From 1995 to 1998 COMPHIBGRU 3 participated in various naval exercises. Amongst them Exercise Cooperation from the Sea (1995) with the Russian Navy, exercises with Jordanian forces (1996) embarking landing craft from the United Arab Emirates for the first time in U.S. Navy history, Exercise Native Fury in Kuwait (1998), Exercise Freedom Banner in Korea (In October 1998, the command absorbed Naval Inshore Undersea Warfare Group 1 and redesignated Naval Coastal Warfare Group 1) and in (2000) Exercise Natural Fire in Mombasa, Kenya.
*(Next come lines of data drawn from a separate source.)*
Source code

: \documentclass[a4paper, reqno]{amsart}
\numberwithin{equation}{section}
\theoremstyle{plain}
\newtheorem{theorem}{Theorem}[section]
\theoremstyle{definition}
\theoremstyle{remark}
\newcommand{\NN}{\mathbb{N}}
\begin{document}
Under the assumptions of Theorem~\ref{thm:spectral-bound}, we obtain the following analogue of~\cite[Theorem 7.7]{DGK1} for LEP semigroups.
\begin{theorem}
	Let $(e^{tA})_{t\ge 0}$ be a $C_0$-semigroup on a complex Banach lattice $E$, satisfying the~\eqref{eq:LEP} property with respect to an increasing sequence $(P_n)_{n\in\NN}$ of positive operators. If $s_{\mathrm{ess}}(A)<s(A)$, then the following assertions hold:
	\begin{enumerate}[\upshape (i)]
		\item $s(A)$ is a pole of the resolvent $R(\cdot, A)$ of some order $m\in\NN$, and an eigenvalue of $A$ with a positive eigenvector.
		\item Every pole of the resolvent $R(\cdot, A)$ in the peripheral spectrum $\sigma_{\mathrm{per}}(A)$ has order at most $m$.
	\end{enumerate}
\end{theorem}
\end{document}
===Operation Iraqi Freedom===
In 2003, COMPHIBGRU 3 provided the forces and stood up as Commander Task Force 51 to execute a multitude of the Naval Component Commander's assigned missions in support of Operation Iraqi Freedom. In addition to the deployments in support of OIF, CPG-3 also deployed the first expeditionary strike group, Expeditionary Strike Group 1, on board in August 2003. ESG 1 participated directly in Operation Enduring Freedom and Operation Iraqi Freedom. ESG 1 didn't return from the Middle East until March 2004.
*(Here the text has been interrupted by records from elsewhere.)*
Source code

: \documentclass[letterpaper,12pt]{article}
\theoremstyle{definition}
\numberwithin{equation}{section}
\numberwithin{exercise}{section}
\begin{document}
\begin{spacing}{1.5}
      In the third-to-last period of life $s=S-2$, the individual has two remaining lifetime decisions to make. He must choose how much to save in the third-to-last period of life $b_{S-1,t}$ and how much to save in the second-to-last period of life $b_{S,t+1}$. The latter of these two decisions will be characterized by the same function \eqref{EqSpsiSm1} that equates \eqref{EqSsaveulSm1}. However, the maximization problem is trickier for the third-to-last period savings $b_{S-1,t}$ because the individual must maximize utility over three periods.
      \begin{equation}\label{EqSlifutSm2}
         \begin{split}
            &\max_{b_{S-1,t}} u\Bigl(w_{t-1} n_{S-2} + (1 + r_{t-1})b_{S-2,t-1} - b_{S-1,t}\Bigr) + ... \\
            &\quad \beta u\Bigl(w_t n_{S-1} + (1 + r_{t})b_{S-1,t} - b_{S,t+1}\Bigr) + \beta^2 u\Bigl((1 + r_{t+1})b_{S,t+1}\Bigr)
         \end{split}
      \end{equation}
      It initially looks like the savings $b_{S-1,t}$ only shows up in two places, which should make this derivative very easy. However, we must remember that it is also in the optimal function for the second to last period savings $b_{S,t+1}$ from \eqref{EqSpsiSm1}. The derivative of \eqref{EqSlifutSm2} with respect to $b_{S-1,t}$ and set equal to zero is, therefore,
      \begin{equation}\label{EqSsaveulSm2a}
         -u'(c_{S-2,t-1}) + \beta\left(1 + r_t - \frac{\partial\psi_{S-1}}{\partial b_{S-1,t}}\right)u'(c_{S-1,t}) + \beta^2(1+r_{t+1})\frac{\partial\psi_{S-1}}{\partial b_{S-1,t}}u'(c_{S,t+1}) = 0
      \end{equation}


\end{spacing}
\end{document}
In November 2003, Marine Brigadier General Joseph V. Medina took command of Expeditionary Strike Group 3. This event marked the first time in history that a United States Marine Corps officer took command of a naval formation.
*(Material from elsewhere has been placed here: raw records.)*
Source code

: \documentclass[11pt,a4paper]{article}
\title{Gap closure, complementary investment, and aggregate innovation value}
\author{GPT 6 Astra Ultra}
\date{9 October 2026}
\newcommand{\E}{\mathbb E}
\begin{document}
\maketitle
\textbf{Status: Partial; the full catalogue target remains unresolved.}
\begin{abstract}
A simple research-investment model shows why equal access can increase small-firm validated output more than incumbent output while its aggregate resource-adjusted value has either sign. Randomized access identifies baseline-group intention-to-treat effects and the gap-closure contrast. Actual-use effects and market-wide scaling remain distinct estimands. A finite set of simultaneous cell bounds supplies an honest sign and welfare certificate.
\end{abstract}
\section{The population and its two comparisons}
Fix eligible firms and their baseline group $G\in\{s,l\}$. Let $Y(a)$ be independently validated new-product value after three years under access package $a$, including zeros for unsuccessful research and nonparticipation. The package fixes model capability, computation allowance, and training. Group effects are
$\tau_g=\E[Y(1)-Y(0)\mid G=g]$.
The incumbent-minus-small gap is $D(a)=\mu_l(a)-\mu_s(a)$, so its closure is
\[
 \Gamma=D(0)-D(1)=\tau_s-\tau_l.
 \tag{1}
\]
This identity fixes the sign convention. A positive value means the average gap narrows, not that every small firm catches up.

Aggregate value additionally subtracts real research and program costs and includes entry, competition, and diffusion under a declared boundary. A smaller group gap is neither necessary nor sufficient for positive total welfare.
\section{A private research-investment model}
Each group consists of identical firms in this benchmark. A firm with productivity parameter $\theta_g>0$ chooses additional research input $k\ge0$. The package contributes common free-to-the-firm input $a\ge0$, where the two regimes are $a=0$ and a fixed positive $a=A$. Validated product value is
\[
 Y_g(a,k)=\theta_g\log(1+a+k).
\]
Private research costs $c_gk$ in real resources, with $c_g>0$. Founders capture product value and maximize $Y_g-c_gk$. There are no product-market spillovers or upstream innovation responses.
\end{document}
In Operation Iraqi Freedom Two (OIF II), included a host of amphibious and maritime ships whose mission was to substitute Marines from the I Marine Expeditionary Force with troops from the United States Army's 1st Infantry. To support the OIF II Force Rotation Plan and the First Marine Expeditionary Force's deployment to relieve the 3d Armored Cavalry Regiment and the 82nd Airborne Division in Iraq, Commander Amphibious Group 3, Rear Adm. W. C. Marsh, and his San Diego–based staff deployed into the Fifth Fleet Area of Operations. Marsh assumed duties as Commander Task Force 51 (CTF 51) and began overseeing amphibious operations in the area.

On 17 April 2007, Amphibious Group 3 was reorganized as Expeditionary Strike Group Three in San Diego. Unlike Commander, Amphibious Group 3, which provided ships with manning, training and material support, ESG 3 was to be strictly operational, preparing ESG forces for deployment and maintaining proficiencies as a staff to provide fleet commanders with a ready fly-away command element that is extremely flexible in mission assignment.